■ What you should do
In the records that follow, show each line where the word "route" is present.

◇ ◇ ◇

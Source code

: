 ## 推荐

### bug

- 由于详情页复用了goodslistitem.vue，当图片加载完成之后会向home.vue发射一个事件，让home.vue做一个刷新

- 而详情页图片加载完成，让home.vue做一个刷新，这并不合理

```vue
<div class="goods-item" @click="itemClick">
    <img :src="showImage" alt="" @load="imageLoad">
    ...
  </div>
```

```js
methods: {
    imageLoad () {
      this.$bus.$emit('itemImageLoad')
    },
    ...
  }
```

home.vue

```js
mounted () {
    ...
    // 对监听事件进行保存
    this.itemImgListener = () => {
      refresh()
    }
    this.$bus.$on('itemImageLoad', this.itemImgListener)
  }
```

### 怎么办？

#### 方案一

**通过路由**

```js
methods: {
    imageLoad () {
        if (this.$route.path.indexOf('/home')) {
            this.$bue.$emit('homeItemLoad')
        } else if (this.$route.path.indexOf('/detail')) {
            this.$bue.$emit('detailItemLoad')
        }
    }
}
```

◇ ◇ ◇

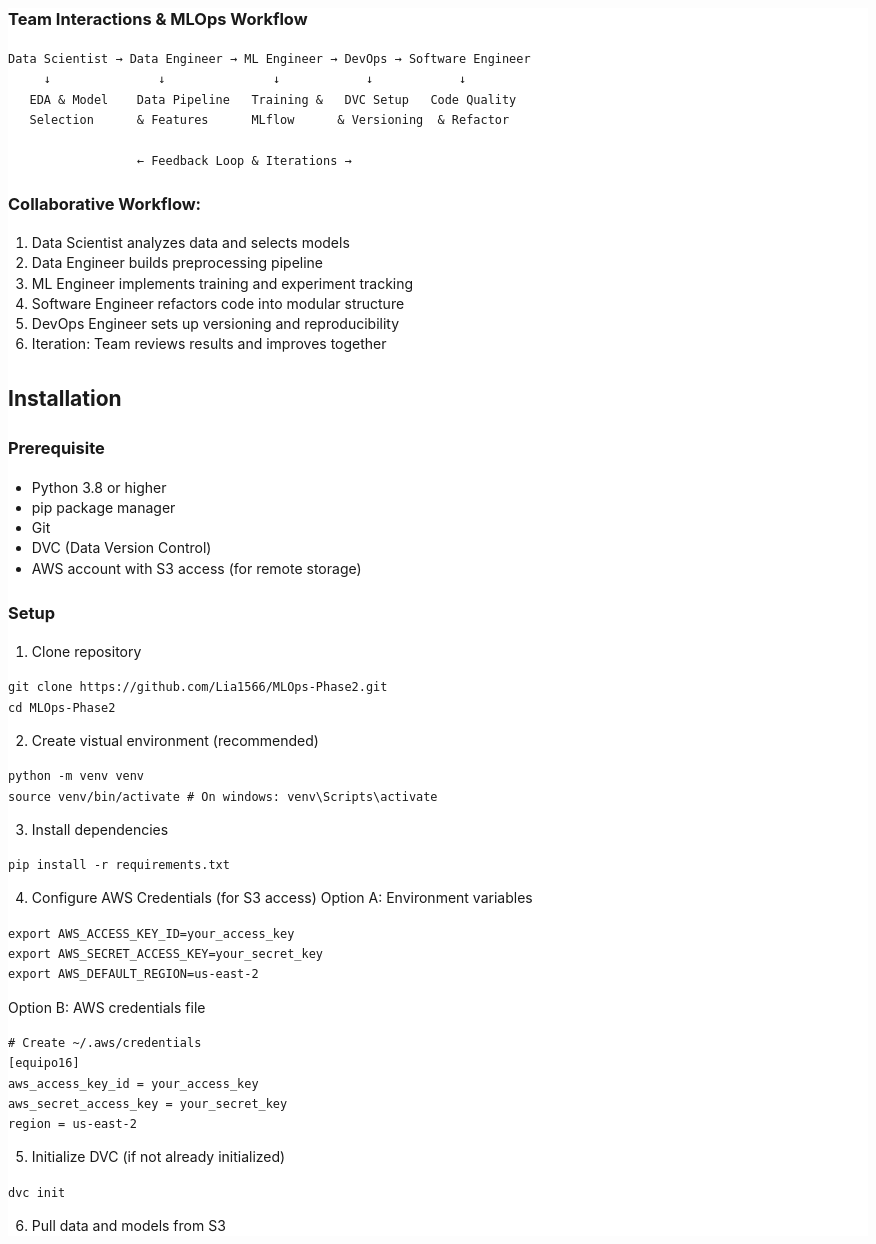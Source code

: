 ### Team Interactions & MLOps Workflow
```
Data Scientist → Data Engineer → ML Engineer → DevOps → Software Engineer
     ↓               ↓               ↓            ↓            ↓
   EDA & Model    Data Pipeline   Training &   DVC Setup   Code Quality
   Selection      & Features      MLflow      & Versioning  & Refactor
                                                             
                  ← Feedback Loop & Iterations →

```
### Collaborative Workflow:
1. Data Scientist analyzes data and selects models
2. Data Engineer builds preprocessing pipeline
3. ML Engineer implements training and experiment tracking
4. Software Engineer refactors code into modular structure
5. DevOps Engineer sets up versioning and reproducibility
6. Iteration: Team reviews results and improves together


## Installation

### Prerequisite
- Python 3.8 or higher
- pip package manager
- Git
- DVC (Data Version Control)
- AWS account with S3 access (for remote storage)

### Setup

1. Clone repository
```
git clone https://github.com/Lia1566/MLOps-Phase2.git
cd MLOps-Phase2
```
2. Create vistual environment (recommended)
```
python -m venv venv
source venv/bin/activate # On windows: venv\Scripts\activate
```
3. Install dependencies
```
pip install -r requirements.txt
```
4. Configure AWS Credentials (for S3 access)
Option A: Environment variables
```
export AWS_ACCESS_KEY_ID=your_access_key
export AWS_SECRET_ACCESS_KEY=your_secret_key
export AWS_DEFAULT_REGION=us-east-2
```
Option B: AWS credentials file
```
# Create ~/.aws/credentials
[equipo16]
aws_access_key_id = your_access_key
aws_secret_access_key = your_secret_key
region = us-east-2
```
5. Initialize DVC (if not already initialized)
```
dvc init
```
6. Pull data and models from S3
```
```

◇ ◇ ◇

■ Reply to the exercise
        if (this.$route.path.indexOf('/home')) {
        } else if (this.$route.path.indexOf('/detail')) {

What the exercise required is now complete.